Hello, time for another occasional blog, as I have time, and time is what it
is all about. Don't worry I am not going all Professor Brian Cox. I am no
physicist, or philosopher come to that, just an ordinary person with time to
reflect, for once.
So it is the last day of 2013, and time is passing ever quicker it
seems. I have no idea how many more years I have left here but have
resolved (no not resolved, decided) over the last few months to do those things
I have always wanted to do. Now you could say you should spend your whole life
doing that, but few of us have that luxury. The need to create an income
is the barrier to most doing what they want, only the lucky few can spend their
lives doing their heart's desire.
We spend our time filling it with 'things to do', lists, goals, priorities
being shuffled constantly, and we lose ourselves in all the 'stuff'. Then
come the dark nights, the inevitable Christmas rush, and all of a sudden it
stops. Holiday at home, for me, is the only time I have to to finally and
quietly be myself. But then ... what ... make more lists, fill the time
with things I 'must' do?
The alternative is just to sit, and be. Watch the clouds go by, the
crows cawing at the wind and rain. Is it a waste of time? Why do I feel guilty about it? Actually I don’t feel guilty, well not any
more. For once I am doing what I want to do, as I was able to do as a teenager
when I first had this sort of time to myself (and then no responsibilities). Watch the clouds, the trees silhouetted
against the sky, the different patterns of trees, and life.

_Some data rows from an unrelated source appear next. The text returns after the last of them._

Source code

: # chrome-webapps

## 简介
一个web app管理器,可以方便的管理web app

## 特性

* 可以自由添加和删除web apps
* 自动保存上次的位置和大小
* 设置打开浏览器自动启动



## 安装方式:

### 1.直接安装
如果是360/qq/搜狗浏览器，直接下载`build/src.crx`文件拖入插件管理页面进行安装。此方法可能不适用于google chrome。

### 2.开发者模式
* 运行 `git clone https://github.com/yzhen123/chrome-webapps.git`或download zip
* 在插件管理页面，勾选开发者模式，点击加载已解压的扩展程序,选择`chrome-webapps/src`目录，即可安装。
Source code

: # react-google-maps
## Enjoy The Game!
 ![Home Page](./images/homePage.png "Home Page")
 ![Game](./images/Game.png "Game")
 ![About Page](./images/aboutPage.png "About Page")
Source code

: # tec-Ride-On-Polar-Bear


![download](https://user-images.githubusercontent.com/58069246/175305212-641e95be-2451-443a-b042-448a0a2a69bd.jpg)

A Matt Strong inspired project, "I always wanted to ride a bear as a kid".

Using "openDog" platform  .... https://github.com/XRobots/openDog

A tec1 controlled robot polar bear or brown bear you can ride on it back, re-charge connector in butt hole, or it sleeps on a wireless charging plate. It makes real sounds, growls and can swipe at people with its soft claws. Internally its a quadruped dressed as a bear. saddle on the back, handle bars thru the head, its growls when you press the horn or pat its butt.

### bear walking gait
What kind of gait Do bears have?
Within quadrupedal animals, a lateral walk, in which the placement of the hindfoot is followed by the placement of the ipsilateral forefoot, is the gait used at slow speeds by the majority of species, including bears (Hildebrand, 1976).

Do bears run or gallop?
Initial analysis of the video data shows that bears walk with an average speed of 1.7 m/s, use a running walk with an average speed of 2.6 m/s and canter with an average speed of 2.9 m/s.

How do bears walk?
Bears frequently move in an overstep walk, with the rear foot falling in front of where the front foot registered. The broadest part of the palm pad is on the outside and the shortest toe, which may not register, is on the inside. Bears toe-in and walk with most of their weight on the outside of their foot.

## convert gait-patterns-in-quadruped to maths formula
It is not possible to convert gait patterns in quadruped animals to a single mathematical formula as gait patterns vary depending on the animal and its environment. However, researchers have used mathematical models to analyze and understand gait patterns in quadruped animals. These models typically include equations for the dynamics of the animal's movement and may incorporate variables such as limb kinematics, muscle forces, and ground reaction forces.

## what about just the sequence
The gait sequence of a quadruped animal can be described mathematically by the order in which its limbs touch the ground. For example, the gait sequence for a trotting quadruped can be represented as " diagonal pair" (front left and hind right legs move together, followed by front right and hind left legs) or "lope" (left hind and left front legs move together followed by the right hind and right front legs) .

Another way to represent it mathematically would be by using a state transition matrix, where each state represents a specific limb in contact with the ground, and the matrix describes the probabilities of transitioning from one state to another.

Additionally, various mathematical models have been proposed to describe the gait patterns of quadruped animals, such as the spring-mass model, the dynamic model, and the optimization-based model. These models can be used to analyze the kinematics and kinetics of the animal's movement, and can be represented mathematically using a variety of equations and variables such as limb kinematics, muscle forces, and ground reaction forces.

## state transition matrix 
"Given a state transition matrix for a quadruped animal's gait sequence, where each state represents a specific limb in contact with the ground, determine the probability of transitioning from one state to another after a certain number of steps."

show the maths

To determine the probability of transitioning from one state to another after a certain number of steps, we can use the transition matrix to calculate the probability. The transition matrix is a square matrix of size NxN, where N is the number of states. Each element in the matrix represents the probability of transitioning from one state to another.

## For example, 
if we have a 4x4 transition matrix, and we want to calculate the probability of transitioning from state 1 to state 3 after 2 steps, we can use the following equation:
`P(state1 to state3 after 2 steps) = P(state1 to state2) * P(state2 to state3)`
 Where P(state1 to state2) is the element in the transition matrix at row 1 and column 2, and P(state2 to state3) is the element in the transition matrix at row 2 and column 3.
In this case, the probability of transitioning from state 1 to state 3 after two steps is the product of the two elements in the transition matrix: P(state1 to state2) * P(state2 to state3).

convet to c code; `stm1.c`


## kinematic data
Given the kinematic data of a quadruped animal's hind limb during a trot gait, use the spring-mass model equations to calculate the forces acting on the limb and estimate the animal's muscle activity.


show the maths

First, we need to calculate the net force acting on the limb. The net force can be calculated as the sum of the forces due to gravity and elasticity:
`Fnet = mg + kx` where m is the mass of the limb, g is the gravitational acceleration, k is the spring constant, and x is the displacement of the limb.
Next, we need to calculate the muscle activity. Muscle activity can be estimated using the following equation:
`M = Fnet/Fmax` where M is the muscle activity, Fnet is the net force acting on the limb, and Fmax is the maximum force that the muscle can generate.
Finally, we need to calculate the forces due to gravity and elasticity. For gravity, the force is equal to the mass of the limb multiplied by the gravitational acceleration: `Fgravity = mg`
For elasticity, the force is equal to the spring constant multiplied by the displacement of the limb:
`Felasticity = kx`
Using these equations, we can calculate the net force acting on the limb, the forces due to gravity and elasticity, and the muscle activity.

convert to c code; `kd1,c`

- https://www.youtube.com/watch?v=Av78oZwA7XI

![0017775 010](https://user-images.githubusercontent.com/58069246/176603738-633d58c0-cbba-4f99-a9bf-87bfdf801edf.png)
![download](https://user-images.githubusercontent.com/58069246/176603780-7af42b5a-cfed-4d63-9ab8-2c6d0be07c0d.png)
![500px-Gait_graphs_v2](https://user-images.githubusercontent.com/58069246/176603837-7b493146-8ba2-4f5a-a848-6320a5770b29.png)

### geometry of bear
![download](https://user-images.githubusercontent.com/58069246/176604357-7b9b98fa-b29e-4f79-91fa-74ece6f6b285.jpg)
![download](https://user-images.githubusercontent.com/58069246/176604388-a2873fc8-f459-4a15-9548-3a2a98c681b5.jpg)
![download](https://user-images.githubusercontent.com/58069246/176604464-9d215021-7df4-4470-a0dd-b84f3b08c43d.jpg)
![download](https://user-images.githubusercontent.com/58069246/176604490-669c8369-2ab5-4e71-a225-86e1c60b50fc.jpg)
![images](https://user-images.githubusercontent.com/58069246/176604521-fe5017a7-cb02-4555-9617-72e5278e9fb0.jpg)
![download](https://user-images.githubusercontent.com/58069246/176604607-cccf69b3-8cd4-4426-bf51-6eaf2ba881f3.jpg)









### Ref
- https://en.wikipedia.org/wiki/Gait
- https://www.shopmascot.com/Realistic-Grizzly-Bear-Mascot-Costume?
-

So now onwards to one of the things I enjoy – reading:
I have just finished reading a book that was recommended to me, and it has
rather stopped me in my tracks. I saved
the last few chapters for the holiday as I had consumed the rest of it in
snatched moments before falling asleep or in between decorating. I wanted to absorb the last of it in my own
free and relaxed time. It is the
autobiography of a pilot, who survived the early(ish) to middle years of flying but whose
fate was always just out of reach of his own control, or so it seemed. Towards the very end he recounts how he flew
a plane which had an increasingly bad reputation for crashing, but somehow he
was able to fly it because of a particular combination of circumstances … in
the end, and in his innocence, he found the only way to fly the plane without
it crashing. So he navigated his life
and fate … (well in the end his fate was to live and be a very successful
author). At the end he looked at his
flying bag, the one that had accompanied him all those years through his flying
career, battered and stained. And he
loved it, that bag (yes love … for a bag!).
And flying, he loved that too, but he finally decided a particular fate had
come too close, and it was time to stop.
I am coming up to a similar decision, not to stop but to change, more
gradually I hope, but it is time for change, yes.
I am looking forward to seeing where my fate takes me.